**Task statement**
Give again, word for word, every line below from the one that has "particularly with children" through the one that has "Do you ever", both included, and no others.

[Records from a collection]
-------------------------

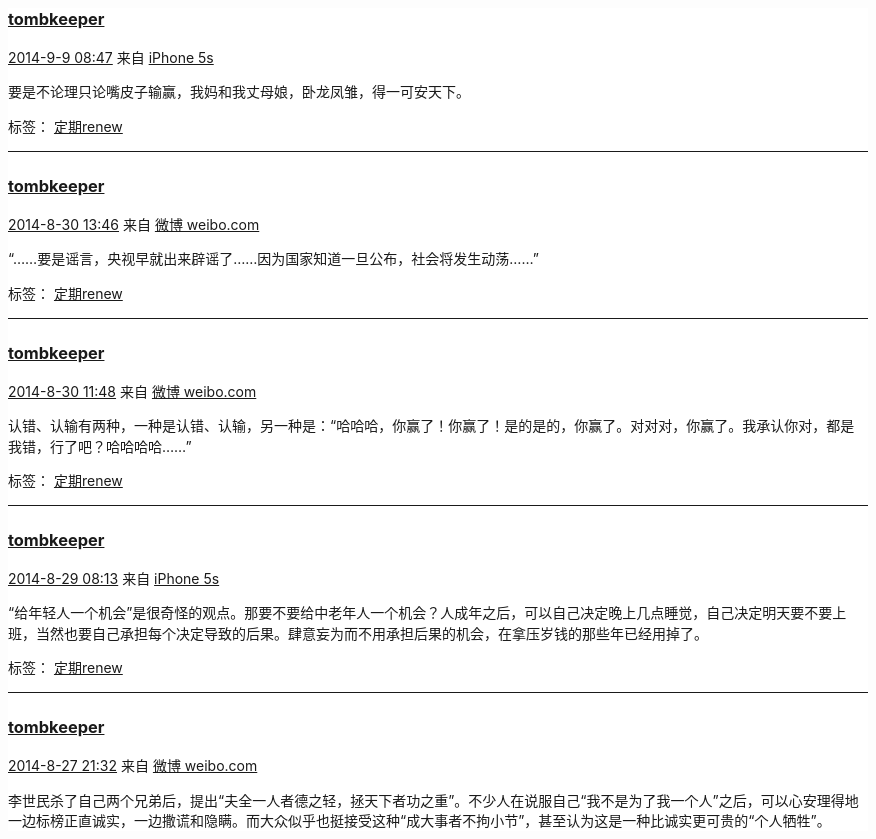 
### [tombkeeper](https://weibo.com/101174?refer_flag=1005055015_)  

[2014-9-9 08:47](https://www.weibo.com/1401527553/Bm9TlDJfm?from=page_1005051401527553_profile&wvr=6&mod=weibotime) 来自 [iPhone 5s](http://app.weibo.com/t/feed/3G5oUM)

要是不论理只论嘴皮子输赢，我妈和我丈母娘，卧龙凤雏，得一可安天下。 

标签： [定期renew](https://www.weibo.com/1401527553/profile?is_tag=1&tag_name=%E5%AE%9A%E6%9C%9Frenew)

---

### [tombkeeper](https://weibo.com/101174?refer_flag=1005055015_)  

[2014-8-30 13:46](https://www.weibo.com/1401527553/BkFzubU58?from=page_1005051401527553_profile&wvr=6&mod=weibotime) 来自 [微博 weibo.com](http://weibo.com/)

“……要是谣言，央视早就出来辟谣了……因为国家知道一旦公布，社会将发生动荡……” 

标签： [定期renew](https://www.weibo.com/1401527553/profile?is_tag=1&tag_name=%E5%AE%9A%E6%9C%9Frenew)

---

### [tombkeeper](https://weibo.com/101174?refer_flag=1005055015_)  

[2014-8-30 11:48](https://www.weibo.com/1401527553/BkENAe4Ds?from=page_1005051401527553_profile&wvr=6&mod=weibotime) 来自 [微博 weibo.com](http://weibo.com/)

认错、认输有两种，一种是认错、认输，另一种是：“哈哈哈，你赢了！你赢了！是的是的，你赢了。对对对，你赢了。我承认你对，都是我错，行了吧？哈哈哈哈……” 

标签： [定期renew](https://www.weibo.com/1401527553/profile?is_tag=1&tag_name=%E5%AE%9A%E6%9C%9Frenew)

---

### [tombkeeper](https://weibo.com/101174?refer_flag=1005055015_)  

[2014-8-29 08:13](https://www.weibo.com/1401527553/BktXMdXHc?from=page_1005051401527553_profile&wvr=6&mod=weibotime) 来自 [iPhone 5s](http://app.weibo.com/t/feed/3G5oUM)

“给年轻人一个机会”是很奇怪的观点。那要不要给中老年人一个机会？人成年之后，可以自己决定晚上几点睡觉，自己决定明天要不要上班，当然也要自己承担每个决定导致的后果。肆意妄为而不用承担后果的机会，在拿压岁钱的那些年已经用掉了。 

标签： [定期renew](https://www.weibo.com/1401527553/profile?is_tag=1&tag_name=%E5%AE%9A%E6%9C%9Frenew)

---

### [tombkeeper](https://weibo.com/101174?refer_flag=1005055015_)  

[2014-8-27 21:32](https://www.weibo.com/1401527553/Bkglmqu48?from=page_1005051401527553_profile&wvr=6&mod=weibotime) 来自 [微博 weibo.com](http://weibo.com/)

李世民杀了自己两个兄弟后，提出“夫全一人者德之轻，拯天下者功之重”。不少人在说服自己“我不是为了我一个人”之后，可以心安理得地一边标榜正直诚实，一边撒谎和隐瞒。而大众似乎也挺接受这种“成大事者不拘小节”，甚至认为这是一种比诚实更可贵的“个人牺牲”。 
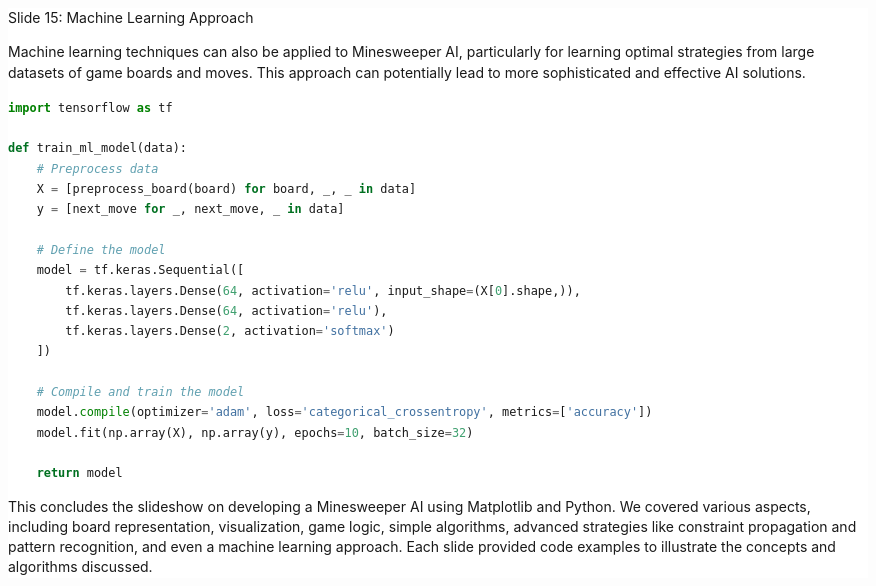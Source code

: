 Slide 15: Machine Learning Approach

Machine learning techniques can also be applied to Minesweeper AI, particularly for learning optimal strategies from large datasets of game boards and moves. This approach can potentially lead to more sophisticated and effective AI solutions.

```python
import tensorflow as tf

def train_ml_model(data):
    # Preprocess data
    X = [preprocess_board(board) for board, _, _ in data]
    y = [next_move for _, next_move, _ in data]

    # Define the model
    model = tf.keras.Sequential([
        tf.keras.layers.Dense(64, activation='relu', input_shape=(X[0].shape,)),
        tf.keras.layers.Dense(64, activation='relu'),
        tf.keras.layers.Dense(2, activation='softmax')
    ])

    # Compile and train the model
    model.compile(optimizer='adam', loss='categorical_crossentropy', metrics=['accuracy'])
    model.fit(np.array(X), np.array(y), epochs=10, batch_size=32)

    return model
```

This concludes the slideshow on developing a Minesweeper AI using Matplotlib and Python. We covered various aspects, including board representation, visualization, game logic, simple algorithms, advanced strategies like constraint propagation and pattern recognition, and even a machine learning approach. Each slide provided code examples to illustrate the concepts and algorithms discussed.

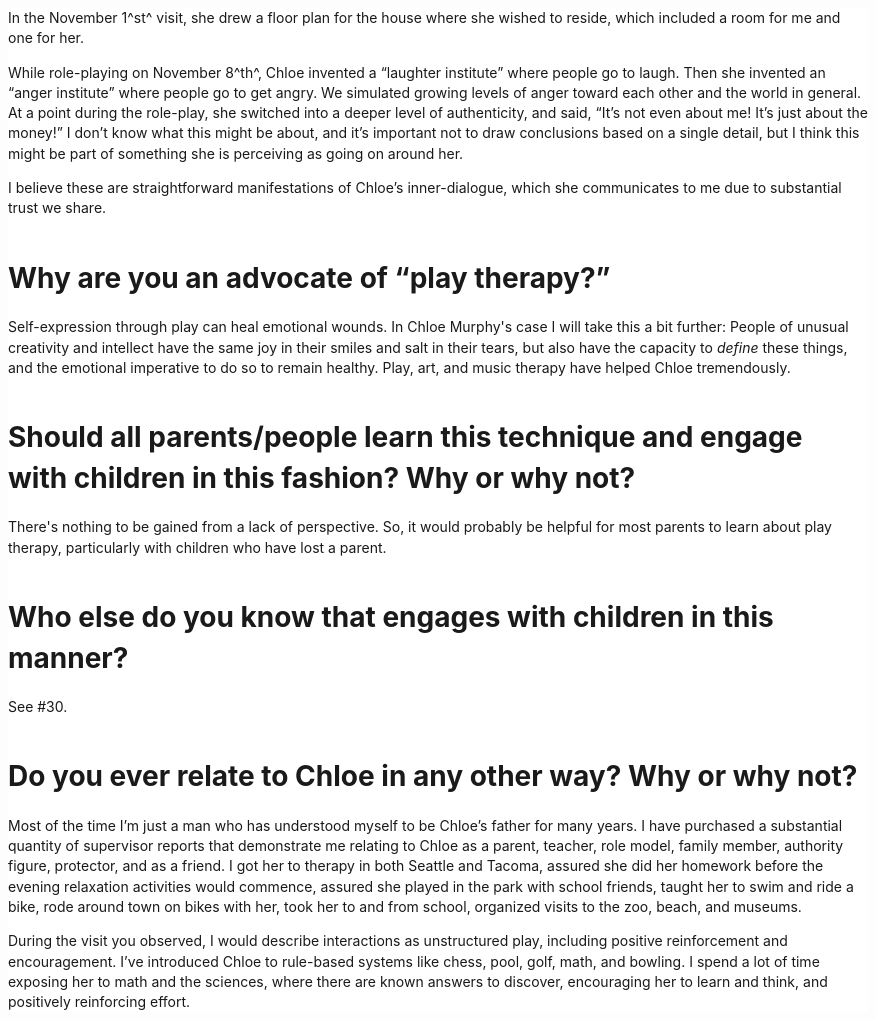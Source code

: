 In the November 1^st^ visit, she drew a floor plan for the house where
she wished to reside, which included a room for me and one for her.

While role-playing on November 8^th^, Chloe invented a “laughter
institute” where people go to laugh. Then she invented an “anger
institute” where people go to get angry. We simulated growing levels of
anger toward each other and the world in general. At a point during the
role-play, she switched into a deeper level of authenticity, and said,
“It’s not even about me! It’s just about the money!” I don’t know what
this might be about, and it’s important not to draw conclusions based on
a single detail, but I think this might be part of something she is
perceiving as going on around her.

I believe these are straightforward manifestations of Chloe’s
inner-dialogue, which she communicates to me due to substantial trust we
share.

Why are you an advocate of “play therapy?”
==========================================

Self-expression through play can heal emotional wounds. In Chloe
Murphy's case I will take this a bit further: People of unusual
creativity and intellect have the same joy in their smiles and salt in
their tears, but also have the capacity to *define* these things, and
the emotional imperative to do so to remain healthy. Play, art, and
music therapy have helped Chloe tremendously.

Should all parents/people learn this technique and engage with children in this fashion? Why or why not?
========================================================================================================

There's nothing to be gained from a lack of perspective. So, it would
probably be helpful for most parents to learn about play therapy,
particularly with children who have lost a parent.

Who else do you know that engages with children in this manner?
===============================================================

See \#30.

Do you ever relate to Chloe in any other way? Why or why not? 
==============================================================

Most of the time I’m just a man who has understood myself to be Chloe’s
father for many years. I have purchased a substantial quantity of
supervisor reports that demonstrate me relating to Chloe as a parent,
teacher, role model, family member, authority figure, protector, and as
a friend. I got her to therapy in both Seattle and Tacoma, assured she
did her homework before the evening relaxation activities would
commence, assured she played in the park with school friends, taught her
to swim and ride a bike, rode around town on bikes with her, took her to
and from school, organized visits to the zoo, beach, and museums.

During the visit you observed, I would describe interactions as
unstructured play, including positive reinforcement and encouragement.
I’ve introduced Chloe to rule-based systems like chess, pool, golf,
math, and bowling. I spend a lot of time exposing her to math and the
sciences, where there are known answers to discover, encouraging her to
learn and think, and positively reinforcing effort.
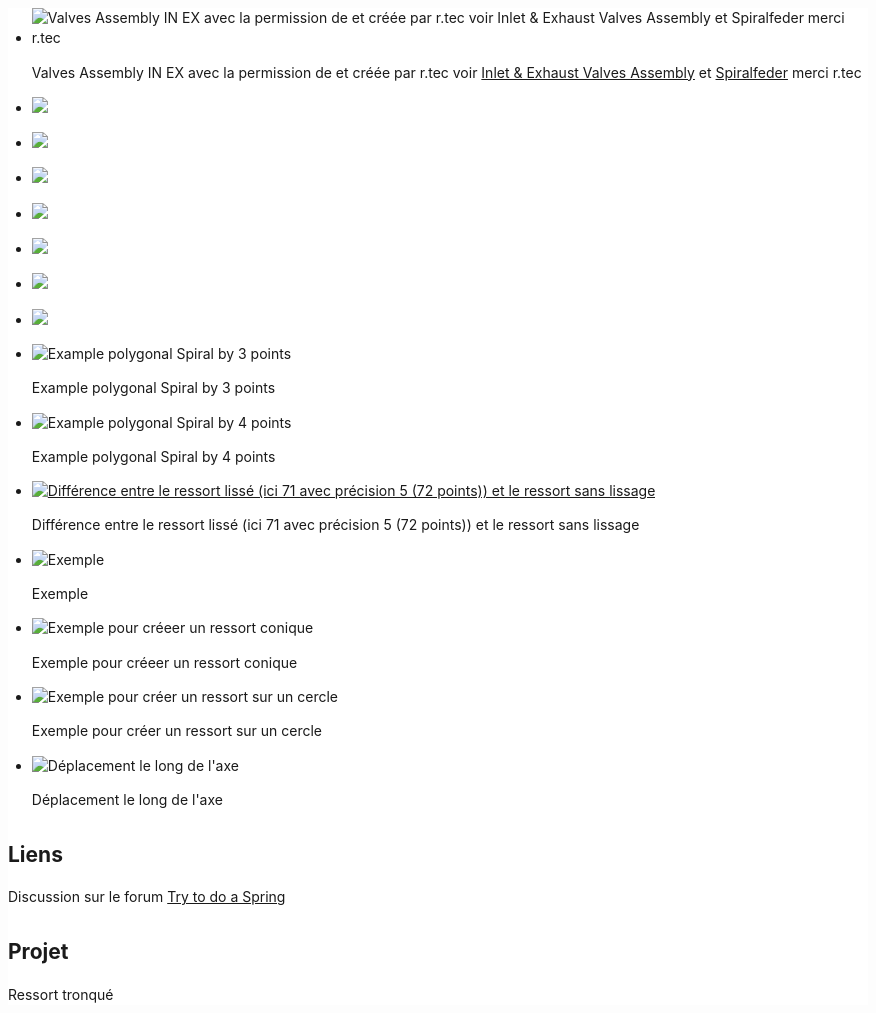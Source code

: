 - ![Valves Assembly IN EX avec la permission de et créée par r.tec voir Inlet & Exhaust Valves Assembly et Spiralfeder merci r.tec](/images/Valves_Assembly_IN_EX.png)

  Valves Assembly IN EX avec la permission de et créée par r.tec voir [Inlet & Exhaust Valves Assembly](http://forum.freecadweb.org/viewtopic.php?f=24&t=14183) et [Spiralfeder](http://forum.freecadweb.org/viewtopic.php?f=13&t=14143) merci r.tec

* ![](/images/Macro_FCSpring_Helix_Variable_12.png)
* ![](/images/Macro_FCSpring_Helix_Variable_13.png)

* ![](/images/Macro_FCSpring_Helix_Variable_14.png)
* ![](/images/Macro_FCSpring_Helix_Variable_15.png)

* ![](/images/Macro_FCSpring_Helix_Variable_16.png)
* ![](/images/Macro_FCSpring_Helix_Variable_17.png)

* ![](/images/Macro_FCSpring_Helix_Variable_18.png)

- ![Example polygonal Spiral by 3 points](/images/Macro_FCSpring_Helix_Variable_polygonalSpiral00.png)

  Example polygonal Spiral by 3 points

- ![Example polygonal Spiral by 4 points](/images/Macro_FCSpring_Helix_Variable_polygonalSpiral01.png)

  Example polygonal Spiral by 4 points

- [![Différence entre le ressort lissé (ici 71 avec précision 5 (72 points)) et le ressort sans lissage](/images/Macro_FCSpring_Helix_Variable_19.png)](/File:Macro_FCSpring_Helix_Variable_19.png  "Différence entre le ressort lissé (ici 71 avec précision 5 (72 points)) et le ressort sans lissage")

  Différence entre le ressort lissé (ici 71 avec précision 5 (72 points)) et le ressort sans lissage

- ![Exemple](/images/Macro_FCSpring_Helix_Variable.gif)

  Exemple

- ![Exemple pour créeer un ressort conique](/images/Macro_FCSpringHelixVariable_Example_02.gif)

  Exemple pour créeer un ressort conique

- ![Exemple pour créer un ressort sur un cercle](/images/Macro_FCSpringHelixVariable_Spring_On_Circle.gif)

  Exemple pour créer un ressort sur un cercle

- ![Déplacement le long de l'axe](/images/Macro_FCSpringHelixVarable_Spring_Along_Axis.gif)

  Déplacement le long de l'axe

## Liens

Discussion sur le forum [Try to do a Spring](http://forum.freecadweb.org/viewtopic.php?f=3&t=8313&p=68161#p68161)

## Projet

Ressort tronqué
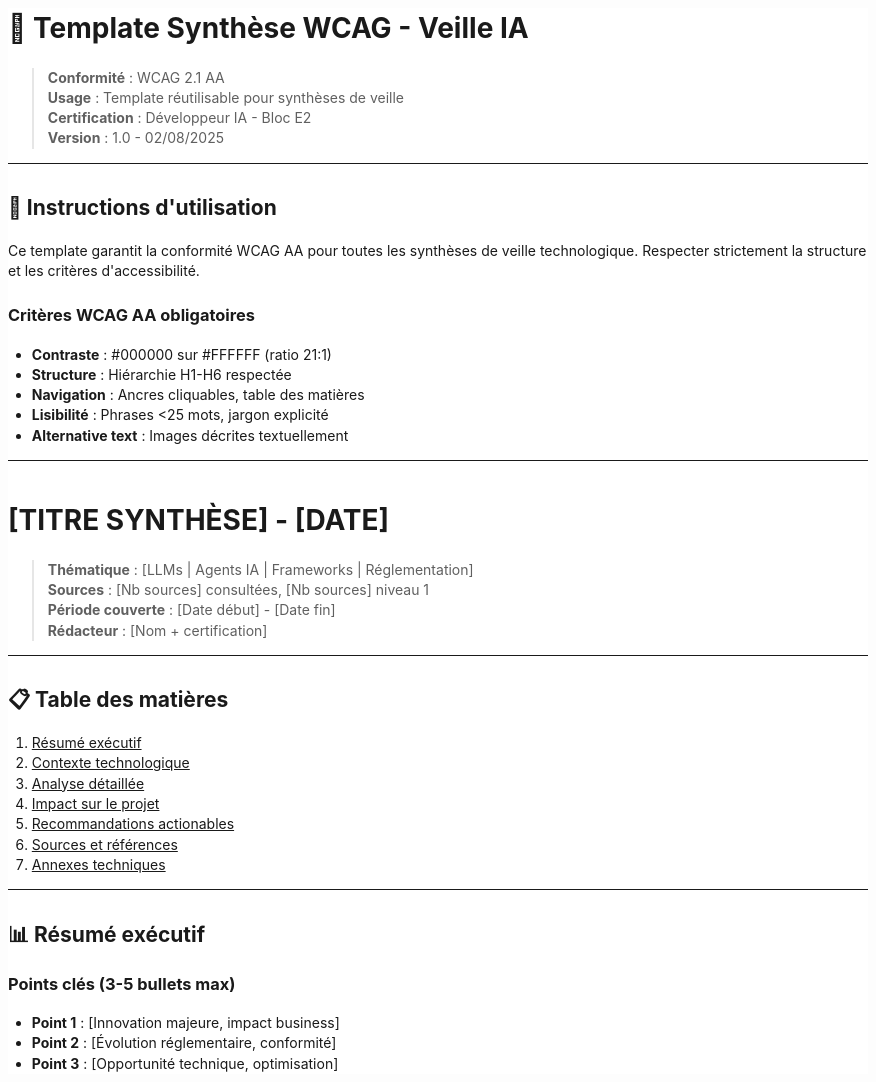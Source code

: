 # 📝 Template Synthèse WCAG - Veille IA

> **Conformité** : WCAG 2.1 AA  
> **Usage** : Template réutilisable pour synthèses de veille  
> **Certification** : Développeur IA - Bloc E2  
> **Version** : 1.0 - 02/08/2025

---

## 🎯 **Instructions d'utilisation**

Ce template garantit la conformité WCAG AA pour toutes les synthèses de veille technologique. Respecter strictement la structure et les critères d'accessibilité.

### Critères WCAG AA obligatoires
- **Contraste** : #000000 sur #FFFFFF (ratio 21:1)
- **Structure** : Hiérarchie H1-H6 respectée
- **Navigation** : Ancres cliquables, table des matières
- **Lisibilité** : Phrases <25 mots, jargon explicité
- **Alternative text** : Images décrites textuellement

---

# [TITRE SYNTHÈSE] - [DATE]

> **Thématique** : [LLMs | Agents IA | Frameworks | Réglementation]  
> **Sources** : [Nb sources] consultées, [Nb sources] niveau 1  
> **Période couverte** : [Date début] - [Date fin]  
> **Rédacteur** : [Nom + certification]

---

## 📋 Table des matières

1. [Résumé exécutif](#résumé-exécutif)
2. [Contexte technologique](#contexte-technologique)
3. [Analyse détaillée](#analyse-détaillée)
4. [Impact sur le projet](#impact-sur-le-projet)
5. [Recommandations actionables](#recommandations-actionables)
6. [Sources et références](#sources-et-références)
7. [Annexes techniques](#annexes-techniques)

---

## 📊 Résumé exécutif

### Points clés (3-5 bullets max)
- **Point 1** : [Innovation majeure, impact business]
- **Point 2** : [Évolution réglementaire, conformité]
- **Point 3** : [Opportunité technique, optimisation]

-------------------------

**Answer to the problem**
particularly with children who have lost a parent.

Who else do you know that engages with children in this manner?
===============================================================

See \#30.

Do you ever relate to Chloe in any other way? Why or why not? 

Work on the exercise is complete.